== DATA EXTRACT

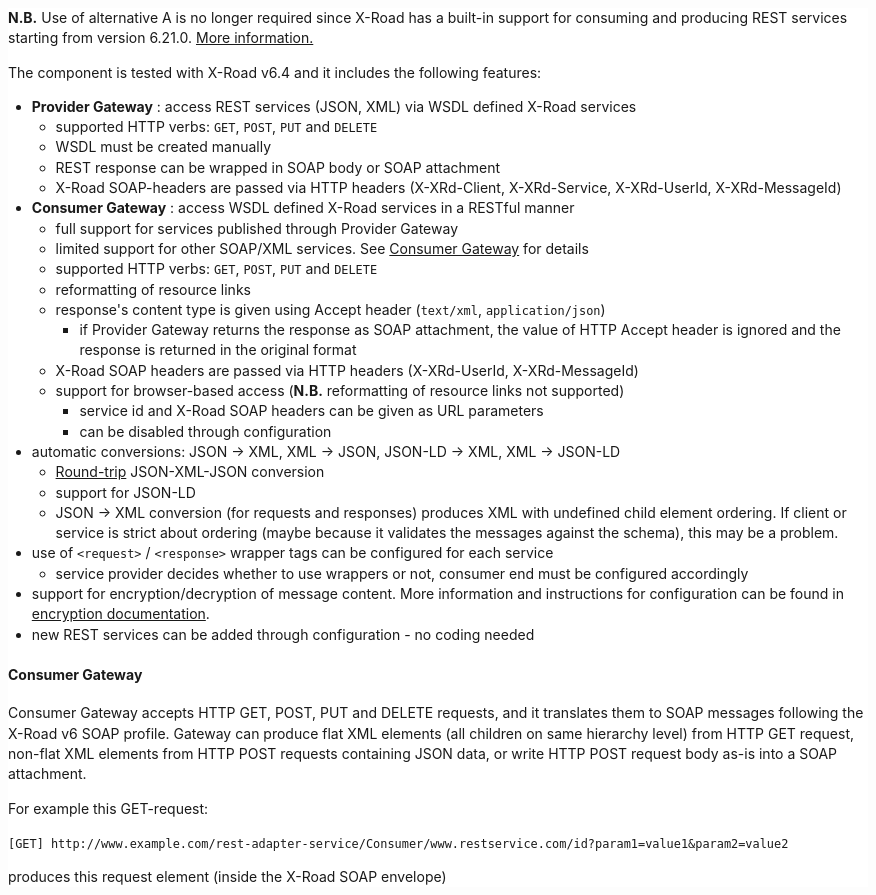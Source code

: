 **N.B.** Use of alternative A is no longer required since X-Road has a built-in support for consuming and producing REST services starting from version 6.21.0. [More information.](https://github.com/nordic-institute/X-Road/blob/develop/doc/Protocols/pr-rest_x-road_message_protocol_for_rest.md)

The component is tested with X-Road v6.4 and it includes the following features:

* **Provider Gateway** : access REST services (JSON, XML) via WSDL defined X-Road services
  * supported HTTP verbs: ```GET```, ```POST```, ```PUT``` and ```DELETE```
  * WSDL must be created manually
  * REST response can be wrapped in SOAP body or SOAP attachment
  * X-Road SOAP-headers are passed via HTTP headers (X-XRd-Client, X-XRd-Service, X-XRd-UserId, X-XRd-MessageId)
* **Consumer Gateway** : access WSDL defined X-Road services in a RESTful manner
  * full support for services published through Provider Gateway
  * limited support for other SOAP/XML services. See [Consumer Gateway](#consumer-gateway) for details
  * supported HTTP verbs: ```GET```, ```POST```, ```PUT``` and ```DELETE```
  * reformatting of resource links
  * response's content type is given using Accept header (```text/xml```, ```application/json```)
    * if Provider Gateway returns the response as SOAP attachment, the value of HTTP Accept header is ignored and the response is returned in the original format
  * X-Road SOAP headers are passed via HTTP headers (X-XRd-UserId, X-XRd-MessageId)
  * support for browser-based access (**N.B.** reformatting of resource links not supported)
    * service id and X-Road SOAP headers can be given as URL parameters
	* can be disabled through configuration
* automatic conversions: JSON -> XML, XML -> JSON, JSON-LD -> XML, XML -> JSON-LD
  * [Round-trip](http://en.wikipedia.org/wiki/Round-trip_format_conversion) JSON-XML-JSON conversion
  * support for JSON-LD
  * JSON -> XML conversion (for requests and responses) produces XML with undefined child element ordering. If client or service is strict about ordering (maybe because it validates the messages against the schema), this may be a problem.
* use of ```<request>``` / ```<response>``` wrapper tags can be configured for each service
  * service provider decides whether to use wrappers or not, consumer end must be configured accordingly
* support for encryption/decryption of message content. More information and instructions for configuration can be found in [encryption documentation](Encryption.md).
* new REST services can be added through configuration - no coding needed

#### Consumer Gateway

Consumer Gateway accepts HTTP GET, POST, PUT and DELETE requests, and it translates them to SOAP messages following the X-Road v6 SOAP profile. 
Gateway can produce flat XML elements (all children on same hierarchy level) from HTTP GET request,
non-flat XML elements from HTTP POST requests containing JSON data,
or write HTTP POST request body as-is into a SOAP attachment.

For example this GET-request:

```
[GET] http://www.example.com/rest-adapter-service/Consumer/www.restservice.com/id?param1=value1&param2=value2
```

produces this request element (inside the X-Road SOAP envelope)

====
== DATA EXTRACT

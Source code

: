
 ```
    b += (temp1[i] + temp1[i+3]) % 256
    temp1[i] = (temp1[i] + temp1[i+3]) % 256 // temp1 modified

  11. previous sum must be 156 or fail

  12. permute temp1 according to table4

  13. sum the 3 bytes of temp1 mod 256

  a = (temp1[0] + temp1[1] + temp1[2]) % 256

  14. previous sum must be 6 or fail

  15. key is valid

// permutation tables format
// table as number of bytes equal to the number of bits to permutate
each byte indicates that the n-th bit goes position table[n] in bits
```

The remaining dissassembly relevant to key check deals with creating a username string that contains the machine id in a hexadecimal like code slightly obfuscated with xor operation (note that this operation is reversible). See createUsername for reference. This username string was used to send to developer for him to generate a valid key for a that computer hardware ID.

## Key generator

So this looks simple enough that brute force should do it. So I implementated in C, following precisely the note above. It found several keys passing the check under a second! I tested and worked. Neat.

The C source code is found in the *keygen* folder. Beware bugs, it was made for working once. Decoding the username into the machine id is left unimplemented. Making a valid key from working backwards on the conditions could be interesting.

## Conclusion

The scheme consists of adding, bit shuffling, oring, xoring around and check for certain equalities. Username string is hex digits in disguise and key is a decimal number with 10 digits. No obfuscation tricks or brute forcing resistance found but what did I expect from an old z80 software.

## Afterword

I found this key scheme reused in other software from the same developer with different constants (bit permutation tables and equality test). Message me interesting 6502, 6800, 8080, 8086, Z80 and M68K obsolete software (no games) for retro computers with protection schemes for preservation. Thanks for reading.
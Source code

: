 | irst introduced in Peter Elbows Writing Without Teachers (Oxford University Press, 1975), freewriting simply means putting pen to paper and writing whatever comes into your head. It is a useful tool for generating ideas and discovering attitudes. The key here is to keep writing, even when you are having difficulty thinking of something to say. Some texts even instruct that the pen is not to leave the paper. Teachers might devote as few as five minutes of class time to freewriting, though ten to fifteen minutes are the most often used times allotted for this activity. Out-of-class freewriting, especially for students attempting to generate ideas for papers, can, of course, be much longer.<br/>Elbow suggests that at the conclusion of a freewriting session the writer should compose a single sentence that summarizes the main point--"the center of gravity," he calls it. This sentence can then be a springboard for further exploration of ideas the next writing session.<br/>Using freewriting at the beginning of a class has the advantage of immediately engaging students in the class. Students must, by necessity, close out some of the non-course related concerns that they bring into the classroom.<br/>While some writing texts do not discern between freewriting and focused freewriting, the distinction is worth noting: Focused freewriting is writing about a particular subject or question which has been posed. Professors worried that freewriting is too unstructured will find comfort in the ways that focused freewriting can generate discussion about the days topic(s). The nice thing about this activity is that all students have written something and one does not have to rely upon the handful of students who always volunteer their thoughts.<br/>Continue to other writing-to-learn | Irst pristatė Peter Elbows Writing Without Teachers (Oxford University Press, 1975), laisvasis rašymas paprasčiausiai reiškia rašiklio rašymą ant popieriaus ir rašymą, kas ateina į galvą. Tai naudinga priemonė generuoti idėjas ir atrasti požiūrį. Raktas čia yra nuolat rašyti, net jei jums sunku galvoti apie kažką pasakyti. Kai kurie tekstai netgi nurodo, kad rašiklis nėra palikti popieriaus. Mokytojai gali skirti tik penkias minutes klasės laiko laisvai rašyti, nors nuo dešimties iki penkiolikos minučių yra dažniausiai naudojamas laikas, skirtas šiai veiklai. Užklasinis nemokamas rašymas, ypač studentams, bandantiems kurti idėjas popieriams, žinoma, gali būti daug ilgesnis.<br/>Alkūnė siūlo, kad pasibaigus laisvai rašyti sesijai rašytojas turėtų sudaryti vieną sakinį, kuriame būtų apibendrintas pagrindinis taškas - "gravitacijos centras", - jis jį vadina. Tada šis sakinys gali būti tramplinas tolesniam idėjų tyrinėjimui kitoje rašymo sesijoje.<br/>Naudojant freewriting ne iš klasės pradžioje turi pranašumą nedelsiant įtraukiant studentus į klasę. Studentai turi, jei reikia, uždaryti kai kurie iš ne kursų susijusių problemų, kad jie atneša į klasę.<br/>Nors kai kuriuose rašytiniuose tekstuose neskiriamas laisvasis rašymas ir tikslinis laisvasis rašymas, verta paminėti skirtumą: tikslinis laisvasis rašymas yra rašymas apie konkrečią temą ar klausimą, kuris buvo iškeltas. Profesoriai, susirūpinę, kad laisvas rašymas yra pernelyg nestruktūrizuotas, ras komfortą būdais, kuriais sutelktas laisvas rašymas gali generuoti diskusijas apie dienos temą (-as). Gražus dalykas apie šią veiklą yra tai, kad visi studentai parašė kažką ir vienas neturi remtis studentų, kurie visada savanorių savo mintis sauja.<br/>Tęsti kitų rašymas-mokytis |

====
== DATA EXTRACT

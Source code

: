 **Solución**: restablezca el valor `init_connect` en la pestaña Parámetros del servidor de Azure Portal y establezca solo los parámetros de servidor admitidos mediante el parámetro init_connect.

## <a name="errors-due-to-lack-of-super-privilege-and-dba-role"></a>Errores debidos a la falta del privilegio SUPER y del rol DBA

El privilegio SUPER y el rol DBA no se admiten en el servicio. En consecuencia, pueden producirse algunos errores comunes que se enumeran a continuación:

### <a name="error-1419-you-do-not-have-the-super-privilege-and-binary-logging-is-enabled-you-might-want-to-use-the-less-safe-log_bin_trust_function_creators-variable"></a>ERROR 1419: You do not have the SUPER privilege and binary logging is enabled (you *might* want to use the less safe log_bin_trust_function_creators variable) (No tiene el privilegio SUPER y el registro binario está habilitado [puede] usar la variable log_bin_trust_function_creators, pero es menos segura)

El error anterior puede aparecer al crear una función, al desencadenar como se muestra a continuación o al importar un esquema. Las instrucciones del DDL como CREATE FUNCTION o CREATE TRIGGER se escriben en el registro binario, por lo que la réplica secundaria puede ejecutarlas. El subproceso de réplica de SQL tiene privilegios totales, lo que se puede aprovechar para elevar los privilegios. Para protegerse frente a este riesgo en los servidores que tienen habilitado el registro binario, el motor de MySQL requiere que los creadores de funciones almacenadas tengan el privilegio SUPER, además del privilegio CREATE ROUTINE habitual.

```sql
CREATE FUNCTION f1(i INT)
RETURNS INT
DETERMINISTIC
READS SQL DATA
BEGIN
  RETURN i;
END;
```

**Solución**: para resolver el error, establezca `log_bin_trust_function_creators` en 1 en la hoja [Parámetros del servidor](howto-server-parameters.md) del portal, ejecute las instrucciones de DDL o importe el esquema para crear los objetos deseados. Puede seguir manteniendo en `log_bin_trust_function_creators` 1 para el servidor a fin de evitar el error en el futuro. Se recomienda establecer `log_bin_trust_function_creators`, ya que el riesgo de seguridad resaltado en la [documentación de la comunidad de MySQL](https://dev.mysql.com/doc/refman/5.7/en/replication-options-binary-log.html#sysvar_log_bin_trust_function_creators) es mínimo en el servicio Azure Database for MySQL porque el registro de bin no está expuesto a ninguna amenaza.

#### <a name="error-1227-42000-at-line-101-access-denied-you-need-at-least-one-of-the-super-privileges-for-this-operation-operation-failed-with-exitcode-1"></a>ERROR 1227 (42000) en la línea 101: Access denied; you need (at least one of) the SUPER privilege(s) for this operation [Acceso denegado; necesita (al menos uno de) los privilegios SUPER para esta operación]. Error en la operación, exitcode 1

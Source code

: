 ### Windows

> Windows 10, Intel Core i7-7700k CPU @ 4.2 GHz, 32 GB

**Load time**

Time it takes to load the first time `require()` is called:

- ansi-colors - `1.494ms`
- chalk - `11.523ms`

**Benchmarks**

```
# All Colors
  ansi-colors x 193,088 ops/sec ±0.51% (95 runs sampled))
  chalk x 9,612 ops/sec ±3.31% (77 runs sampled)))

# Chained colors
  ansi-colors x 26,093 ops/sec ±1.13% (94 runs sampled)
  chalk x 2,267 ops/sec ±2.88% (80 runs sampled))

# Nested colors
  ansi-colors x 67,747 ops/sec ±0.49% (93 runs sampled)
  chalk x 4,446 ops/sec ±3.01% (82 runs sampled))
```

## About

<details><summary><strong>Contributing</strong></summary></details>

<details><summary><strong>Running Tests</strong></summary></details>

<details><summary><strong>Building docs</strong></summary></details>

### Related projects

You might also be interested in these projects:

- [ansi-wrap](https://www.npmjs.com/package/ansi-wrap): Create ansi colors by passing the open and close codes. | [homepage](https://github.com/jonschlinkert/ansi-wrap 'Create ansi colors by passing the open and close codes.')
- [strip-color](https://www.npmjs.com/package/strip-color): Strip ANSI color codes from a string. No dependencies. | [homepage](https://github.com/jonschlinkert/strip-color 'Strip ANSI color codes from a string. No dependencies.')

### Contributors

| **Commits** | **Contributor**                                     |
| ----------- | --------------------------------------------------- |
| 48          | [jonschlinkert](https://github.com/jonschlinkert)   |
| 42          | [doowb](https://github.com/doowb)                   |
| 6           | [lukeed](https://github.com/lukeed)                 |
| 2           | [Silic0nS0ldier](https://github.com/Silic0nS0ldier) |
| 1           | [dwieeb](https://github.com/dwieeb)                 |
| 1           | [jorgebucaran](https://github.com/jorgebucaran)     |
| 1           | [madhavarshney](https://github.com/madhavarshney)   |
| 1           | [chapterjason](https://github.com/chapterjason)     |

====

#### [THE TASK]
Reproduce the entries above exactly, but only the lines between the line holding "support for JSON-LD" and the line holding "be a problem.", inclusive.

#### [ANSWER TO THE EXERCISE]
  * support for JSON-LD
  * JSON -> XML conversion (for requests and responses) produces XML with undefined child element ordering. If client or service is strict about ordering (maybe because it validates the messages against the schema), this may be a problem.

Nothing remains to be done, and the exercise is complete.